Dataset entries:
==================================================
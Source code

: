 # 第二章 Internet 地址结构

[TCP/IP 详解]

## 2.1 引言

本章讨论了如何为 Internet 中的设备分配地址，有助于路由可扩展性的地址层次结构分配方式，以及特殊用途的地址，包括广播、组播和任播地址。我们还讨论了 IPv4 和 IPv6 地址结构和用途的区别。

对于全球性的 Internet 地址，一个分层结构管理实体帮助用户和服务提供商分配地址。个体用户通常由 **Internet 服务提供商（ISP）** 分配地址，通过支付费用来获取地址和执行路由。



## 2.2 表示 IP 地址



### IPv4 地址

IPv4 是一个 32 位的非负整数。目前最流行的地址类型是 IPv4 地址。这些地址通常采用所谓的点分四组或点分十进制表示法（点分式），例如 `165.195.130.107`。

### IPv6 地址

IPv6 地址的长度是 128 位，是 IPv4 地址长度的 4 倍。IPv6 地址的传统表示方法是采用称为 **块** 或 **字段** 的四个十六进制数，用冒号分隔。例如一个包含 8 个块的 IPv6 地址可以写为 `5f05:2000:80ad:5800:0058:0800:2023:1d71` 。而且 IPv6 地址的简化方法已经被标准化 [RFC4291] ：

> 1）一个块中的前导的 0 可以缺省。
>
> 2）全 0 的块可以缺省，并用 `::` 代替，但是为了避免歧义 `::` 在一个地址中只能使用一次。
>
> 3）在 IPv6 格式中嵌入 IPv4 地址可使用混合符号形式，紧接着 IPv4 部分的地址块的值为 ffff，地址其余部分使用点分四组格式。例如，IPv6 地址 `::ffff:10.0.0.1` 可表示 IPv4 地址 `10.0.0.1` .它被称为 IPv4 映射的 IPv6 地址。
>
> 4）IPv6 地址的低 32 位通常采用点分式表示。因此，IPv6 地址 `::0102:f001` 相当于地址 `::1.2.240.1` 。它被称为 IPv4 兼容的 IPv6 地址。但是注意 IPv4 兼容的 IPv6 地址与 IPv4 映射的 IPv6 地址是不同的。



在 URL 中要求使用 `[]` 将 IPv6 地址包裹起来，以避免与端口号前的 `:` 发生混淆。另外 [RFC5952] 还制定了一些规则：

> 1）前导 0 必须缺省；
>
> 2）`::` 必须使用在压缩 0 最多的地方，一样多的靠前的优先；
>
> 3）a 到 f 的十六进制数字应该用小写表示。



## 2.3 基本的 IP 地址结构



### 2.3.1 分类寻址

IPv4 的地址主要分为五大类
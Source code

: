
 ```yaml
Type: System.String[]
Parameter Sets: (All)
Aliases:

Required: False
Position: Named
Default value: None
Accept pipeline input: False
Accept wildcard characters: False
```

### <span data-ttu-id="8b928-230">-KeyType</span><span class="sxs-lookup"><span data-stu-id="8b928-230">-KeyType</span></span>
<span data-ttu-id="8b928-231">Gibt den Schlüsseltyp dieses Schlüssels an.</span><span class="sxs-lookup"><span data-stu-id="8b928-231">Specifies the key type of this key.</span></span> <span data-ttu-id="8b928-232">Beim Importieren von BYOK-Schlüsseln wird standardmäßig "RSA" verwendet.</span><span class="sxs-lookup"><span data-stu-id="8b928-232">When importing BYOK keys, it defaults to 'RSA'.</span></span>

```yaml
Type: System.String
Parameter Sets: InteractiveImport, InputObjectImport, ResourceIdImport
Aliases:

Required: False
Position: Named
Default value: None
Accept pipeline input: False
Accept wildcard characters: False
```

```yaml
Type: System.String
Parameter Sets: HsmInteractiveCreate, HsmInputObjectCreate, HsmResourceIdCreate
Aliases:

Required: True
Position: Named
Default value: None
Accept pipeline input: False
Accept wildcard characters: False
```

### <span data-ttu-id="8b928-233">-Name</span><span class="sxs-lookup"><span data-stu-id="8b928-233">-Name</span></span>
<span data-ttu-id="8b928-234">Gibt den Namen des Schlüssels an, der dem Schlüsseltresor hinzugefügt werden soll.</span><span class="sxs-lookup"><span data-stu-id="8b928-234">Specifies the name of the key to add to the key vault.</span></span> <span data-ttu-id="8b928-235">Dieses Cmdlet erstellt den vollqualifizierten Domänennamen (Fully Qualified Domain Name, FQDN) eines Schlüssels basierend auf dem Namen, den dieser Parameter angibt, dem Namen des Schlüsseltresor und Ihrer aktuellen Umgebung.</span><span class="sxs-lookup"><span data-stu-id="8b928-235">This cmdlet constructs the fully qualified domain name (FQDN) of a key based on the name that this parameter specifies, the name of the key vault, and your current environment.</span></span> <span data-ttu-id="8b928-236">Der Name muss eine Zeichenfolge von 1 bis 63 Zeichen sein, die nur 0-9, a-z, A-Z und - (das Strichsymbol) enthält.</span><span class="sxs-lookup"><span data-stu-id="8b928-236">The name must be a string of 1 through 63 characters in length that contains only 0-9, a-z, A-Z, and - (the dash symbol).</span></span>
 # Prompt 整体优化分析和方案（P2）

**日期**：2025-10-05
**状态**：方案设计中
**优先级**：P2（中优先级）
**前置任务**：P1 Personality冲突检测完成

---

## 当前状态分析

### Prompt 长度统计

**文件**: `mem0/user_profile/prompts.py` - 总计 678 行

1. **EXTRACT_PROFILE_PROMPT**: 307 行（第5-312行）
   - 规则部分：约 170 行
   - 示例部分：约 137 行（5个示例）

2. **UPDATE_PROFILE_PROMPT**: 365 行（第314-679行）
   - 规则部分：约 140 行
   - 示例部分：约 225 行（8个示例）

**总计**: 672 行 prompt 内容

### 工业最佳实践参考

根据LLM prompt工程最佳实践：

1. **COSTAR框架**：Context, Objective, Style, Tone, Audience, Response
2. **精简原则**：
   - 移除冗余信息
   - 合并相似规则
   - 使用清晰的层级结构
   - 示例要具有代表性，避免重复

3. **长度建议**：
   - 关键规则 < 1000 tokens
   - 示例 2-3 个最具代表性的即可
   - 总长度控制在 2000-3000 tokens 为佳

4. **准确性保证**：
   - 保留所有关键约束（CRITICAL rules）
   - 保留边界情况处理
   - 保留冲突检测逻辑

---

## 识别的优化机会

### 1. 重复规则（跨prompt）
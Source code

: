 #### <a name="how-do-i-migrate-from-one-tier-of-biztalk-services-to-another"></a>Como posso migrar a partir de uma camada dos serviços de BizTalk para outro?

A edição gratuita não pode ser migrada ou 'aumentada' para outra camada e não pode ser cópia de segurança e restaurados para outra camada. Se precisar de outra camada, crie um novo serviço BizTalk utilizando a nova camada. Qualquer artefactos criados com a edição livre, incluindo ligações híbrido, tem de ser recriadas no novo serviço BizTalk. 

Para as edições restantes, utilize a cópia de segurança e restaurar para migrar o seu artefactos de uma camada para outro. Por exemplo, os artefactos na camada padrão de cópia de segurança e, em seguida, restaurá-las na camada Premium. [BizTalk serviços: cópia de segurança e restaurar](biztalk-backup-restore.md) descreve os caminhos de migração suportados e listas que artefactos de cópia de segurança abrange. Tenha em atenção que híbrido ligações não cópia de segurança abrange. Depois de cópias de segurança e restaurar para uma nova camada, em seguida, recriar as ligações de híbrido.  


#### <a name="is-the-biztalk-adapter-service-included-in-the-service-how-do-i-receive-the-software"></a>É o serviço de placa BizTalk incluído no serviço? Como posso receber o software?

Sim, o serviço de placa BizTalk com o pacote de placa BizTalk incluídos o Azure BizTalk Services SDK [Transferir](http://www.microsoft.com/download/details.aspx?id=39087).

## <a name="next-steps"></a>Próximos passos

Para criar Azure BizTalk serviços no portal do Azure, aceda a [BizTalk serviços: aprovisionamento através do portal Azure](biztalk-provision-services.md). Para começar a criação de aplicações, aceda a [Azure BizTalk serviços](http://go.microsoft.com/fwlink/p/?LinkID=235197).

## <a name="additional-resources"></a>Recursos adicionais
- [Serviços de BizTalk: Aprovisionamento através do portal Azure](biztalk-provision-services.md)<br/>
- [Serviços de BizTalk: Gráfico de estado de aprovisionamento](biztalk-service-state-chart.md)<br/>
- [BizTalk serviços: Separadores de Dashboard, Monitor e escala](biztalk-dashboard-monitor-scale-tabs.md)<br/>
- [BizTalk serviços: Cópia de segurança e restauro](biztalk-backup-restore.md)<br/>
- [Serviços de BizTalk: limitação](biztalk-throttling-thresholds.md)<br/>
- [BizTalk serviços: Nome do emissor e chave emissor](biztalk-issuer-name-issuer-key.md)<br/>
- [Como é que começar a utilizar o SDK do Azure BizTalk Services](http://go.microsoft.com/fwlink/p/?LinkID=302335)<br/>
==================================================
### WORK REQUIRED
Go through the records and show every line with the string "它被称为" in it.

### SOLUTION TO THIS TASK
> 3）在 IPv6 格式中嵌入 IPv4 地址可使用混合符号形式，紧接着 IPv4 部分的地址块的值为 ffff，地址其余部分使用点分四组格式。例如，IPv6 地址 `::ffff:10.0.0.1` 可表示 IPv4 地址 `10.0.0.1` .它被称为 IPv4 映射的 IPv6 地址。
> 4）IPv6 地址的低 32 位通常采用点分式表示。因此，IPv6 地址 `::0102:f001` 相当于地址 `::1.2.240.1` 。它被称为 IPv4 兼容的 IPv6 地址。但是注意 IPv4 兼容的 IPv6 地址与 IPv4 映射的 IPv6 地址是不同的。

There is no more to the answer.